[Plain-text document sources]
+++++

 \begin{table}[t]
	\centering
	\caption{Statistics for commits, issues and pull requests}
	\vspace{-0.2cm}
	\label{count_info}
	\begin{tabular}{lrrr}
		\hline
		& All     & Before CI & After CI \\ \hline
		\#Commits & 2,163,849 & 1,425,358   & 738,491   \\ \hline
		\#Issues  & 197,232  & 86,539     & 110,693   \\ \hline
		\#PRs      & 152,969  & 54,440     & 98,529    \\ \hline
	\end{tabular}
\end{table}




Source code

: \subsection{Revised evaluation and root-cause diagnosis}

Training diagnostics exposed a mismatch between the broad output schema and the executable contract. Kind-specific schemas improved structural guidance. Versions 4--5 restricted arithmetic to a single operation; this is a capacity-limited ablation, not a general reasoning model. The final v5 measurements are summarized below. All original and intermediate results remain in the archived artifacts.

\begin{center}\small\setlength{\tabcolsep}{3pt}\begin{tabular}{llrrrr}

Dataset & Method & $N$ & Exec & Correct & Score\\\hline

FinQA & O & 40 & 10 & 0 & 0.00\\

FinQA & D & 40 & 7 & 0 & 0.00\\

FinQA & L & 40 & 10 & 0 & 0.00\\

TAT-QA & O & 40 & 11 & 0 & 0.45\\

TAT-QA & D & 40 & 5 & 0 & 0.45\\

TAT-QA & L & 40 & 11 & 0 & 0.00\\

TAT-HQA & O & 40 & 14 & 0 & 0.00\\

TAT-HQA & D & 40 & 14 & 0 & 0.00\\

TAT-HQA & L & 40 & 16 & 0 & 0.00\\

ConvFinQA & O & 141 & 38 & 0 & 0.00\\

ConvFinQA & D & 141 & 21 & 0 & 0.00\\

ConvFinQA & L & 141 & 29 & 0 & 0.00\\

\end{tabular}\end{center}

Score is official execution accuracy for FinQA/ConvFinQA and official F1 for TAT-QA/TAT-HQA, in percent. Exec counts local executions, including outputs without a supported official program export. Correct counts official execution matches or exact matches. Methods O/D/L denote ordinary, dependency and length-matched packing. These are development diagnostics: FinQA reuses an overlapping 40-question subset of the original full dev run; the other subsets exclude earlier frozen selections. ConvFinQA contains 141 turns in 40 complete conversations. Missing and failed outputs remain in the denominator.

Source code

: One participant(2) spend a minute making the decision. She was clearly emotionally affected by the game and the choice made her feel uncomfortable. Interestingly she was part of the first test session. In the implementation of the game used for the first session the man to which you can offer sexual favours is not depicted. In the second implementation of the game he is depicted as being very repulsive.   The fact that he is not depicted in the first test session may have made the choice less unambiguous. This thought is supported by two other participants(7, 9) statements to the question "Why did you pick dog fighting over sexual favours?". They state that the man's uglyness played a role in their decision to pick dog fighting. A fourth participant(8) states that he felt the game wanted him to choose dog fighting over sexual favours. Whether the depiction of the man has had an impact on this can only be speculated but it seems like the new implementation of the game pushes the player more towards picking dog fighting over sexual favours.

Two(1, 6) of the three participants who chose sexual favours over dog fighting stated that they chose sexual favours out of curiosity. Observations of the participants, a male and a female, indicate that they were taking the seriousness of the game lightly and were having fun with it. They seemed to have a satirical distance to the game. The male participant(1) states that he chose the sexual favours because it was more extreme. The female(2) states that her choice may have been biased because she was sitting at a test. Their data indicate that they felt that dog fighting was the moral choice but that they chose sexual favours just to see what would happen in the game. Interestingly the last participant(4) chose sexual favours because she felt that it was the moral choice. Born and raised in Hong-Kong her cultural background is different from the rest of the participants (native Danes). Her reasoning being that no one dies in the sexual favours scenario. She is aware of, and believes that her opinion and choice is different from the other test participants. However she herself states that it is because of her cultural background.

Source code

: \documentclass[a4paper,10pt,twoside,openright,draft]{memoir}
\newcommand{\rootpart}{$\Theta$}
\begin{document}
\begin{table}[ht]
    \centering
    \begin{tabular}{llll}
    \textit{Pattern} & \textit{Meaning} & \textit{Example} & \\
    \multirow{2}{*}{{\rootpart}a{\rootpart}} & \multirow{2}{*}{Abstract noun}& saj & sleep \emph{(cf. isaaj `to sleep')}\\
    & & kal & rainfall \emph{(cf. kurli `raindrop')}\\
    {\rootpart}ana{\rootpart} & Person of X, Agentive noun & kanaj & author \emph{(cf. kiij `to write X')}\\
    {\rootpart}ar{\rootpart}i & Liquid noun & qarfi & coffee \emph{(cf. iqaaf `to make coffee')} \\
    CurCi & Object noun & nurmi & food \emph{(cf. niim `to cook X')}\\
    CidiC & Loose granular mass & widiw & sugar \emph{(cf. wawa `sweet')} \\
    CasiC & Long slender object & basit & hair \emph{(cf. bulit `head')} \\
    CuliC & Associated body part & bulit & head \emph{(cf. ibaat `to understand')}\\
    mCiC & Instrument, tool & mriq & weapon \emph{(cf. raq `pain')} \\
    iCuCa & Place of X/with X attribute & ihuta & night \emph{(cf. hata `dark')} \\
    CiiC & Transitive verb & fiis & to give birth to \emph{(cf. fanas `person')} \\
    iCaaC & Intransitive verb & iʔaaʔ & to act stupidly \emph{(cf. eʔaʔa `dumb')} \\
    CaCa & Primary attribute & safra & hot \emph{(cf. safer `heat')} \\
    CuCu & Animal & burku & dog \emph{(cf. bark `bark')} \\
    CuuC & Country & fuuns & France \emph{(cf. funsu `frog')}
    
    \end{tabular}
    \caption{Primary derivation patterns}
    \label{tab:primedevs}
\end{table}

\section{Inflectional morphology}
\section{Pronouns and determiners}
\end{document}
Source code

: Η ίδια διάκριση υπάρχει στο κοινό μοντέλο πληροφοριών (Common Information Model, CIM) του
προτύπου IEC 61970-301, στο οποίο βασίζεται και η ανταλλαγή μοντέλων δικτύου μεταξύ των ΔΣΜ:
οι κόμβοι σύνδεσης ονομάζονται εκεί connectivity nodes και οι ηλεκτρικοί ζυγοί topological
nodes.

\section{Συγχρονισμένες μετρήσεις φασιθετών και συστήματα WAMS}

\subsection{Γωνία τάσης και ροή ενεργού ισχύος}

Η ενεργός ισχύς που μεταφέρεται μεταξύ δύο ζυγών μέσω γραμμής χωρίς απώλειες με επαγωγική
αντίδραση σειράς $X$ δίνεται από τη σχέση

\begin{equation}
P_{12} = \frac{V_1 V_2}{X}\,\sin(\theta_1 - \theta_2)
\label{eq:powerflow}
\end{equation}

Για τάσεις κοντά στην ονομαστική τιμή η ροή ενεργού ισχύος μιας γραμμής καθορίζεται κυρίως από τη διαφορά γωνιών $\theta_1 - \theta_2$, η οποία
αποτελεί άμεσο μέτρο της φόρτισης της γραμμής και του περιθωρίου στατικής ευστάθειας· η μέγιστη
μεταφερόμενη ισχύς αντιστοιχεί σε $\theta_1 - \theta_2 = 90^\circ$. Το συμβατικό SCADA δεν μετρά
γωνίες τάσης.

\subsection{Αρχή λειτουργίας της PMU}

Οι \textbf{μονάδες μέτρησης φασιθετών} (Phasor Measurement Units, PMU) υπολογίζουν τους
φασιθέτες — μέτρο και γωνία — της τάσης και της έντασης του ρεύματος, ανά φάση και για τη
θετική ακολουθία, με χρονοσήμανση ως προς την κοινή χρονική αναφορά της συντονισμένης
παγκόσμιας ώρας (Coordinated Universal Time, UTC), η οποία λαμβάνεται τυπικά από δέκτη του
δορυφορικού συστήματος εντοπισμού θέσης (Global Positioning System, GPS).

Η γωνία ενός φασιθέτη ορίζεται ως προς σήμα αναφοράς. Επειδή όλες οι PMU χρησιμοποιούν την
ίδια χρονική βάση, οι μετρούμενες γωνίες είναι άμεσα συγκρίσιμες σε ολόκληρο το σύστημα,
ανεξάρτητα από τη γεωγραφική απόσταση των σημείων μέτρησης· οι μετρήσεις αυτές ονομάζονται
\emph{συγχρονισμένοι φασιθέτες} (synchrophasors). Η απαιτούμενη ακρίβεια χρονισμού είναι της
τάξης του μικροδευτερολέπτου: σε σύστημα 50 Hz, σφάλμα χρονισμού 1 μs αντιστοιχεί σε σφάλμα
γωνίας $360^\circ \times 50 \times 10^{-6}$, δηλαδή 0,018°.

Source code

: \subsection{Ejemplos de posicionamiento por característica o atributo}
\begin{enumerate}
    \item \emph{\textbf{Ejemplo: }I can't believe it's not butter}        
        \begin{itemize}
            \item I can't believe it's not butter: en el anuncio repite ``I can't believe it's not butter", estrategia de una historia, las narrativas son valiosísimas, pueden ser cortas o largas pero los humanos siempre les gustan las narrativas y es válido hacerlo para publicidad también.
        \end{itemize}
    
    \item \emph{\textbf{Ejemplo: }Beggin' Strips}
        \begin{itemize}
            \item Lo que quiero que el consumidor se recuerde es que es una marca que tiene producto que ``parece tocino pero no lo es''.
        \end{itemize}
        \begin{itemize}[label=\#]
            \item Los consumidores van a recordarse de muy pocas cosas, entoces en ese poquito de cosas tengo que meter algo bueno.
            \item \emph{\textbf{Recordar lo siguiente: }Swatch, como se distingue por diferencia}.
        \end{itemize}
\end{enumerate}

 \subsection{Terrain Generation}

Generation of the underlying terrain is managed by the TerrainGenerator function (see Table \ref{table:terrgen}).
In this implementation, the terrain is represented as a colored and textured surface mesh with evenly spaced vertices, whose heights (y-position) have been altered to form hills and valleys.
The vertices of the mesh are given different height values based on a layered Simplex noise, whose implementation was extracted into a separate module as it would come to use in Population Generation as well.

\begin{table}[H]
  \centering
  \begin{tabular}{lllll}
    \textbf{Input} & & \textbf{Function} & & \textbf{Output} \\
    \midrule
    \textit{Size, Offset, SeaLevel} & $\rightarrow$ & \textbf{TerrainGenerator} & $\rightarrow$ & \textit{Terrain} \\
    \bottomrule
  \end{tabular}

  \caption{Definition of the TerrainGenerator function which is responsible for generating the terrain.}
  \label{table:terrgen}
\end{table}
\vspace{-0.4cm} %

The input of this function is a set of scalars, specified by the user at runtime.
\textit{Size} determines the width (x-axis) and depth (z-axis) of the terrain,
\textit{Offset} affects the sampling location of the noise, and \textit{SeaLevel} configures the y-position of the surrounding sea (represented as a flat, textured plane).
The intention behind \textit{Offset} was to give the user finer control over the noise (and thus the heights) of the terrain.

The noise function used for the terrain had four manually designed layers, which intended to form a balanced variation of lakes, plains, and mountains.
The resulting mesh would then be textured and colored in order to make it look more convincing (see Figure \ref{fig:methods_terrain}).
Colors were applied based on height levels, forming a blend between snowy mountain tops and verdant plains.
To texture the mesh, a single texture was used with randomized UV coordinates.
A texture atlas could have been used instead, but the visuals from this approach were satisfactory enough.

+++++

■ **EXERCISE DESCRIPTION**
Only the lines above from the line with "οι κόμβοι σύνδεσης" to the line with "ίδια χρονική βάση, οι", those two lines included, should be reproduced exactly.

■ **RESULT OF THIS EXERCISE**
οι κόμβοι σύνδεσης ονομάζονται εκεί connectivity nodes και οι ηλεκτρικοί ζυγοί topological
nodes.

\section{Συγχρονισμένες μετρήσεις φασιθετών και συστήματα WAMS}

\subsection{Γωνία τάσης και ροή ενεργού ισχύος}

Η ενεργός ισχύς που μεταφέρεται μεταξύ δύο ζυγών μέσω γραμμής χωρίς απώλειες με επαγωγική
αντίδραση σειράς $X$ δίνεται από τη σχέση

\begin{equation}
P_{12} = \frac{V_1 V_2}{X}\,\sin(\theta_1 - \theta_2)
\label{eq:powerflow}
\end{equation}

Για τάσεις κοντά στην ονομαστική τιμή η ροή ενεργού ισχύος μιας γραμμής καθορίζεται κυρίως από τη διαφορά γωνιών $\theta_1 - \theta_2$, η οποία
αποτελεί άμεσο μέτρο της φόρτισης της γραμμής και του περιθωρίου στατικής ευστάθειας· η μέγιστη
μεταφερόμενη ισχύς αντιστοιχεί σε $\theta_1 - \theta_2 = 90^\circ$. Το συμβατικό SCADA δεν μετρά
γωνίες τάσης.

\subsection{Αρχή λειτουργίας της PMU}

Οι \textbf{μονάδες μέτρησης φασιθετών} (Phasor Measurement Units, PMU) υπολογίζουν τους
φασιθέτες — μέτρο και γωνία — της τάσης και της έντασης του ρεύματος, ανά φάση και για τη
θετική ακολουθία, με χρονοσήμανση ως προς την κοινή χρονική αναφορά της συντονισμένης
παγκόσμιας ώρας (Coordinated Universal Time, UTC), η οποία λαμβάνεται τυπικά από δέκτη του
δορυφορικού συστήματος εντοπισμού θέσης (Global Positioning System, GPS).

Η γωνία ενός φασιθέτη ορίζεται ως προς σήμα αναφοράς. Επειδή όλες οι PMU χρησιμοποιούν την
ίδια χρονική βάση, οι μετρούμενες γωνίες είναι άμεσα συγκρίσιμες σε ολόκληρο το σύστημα,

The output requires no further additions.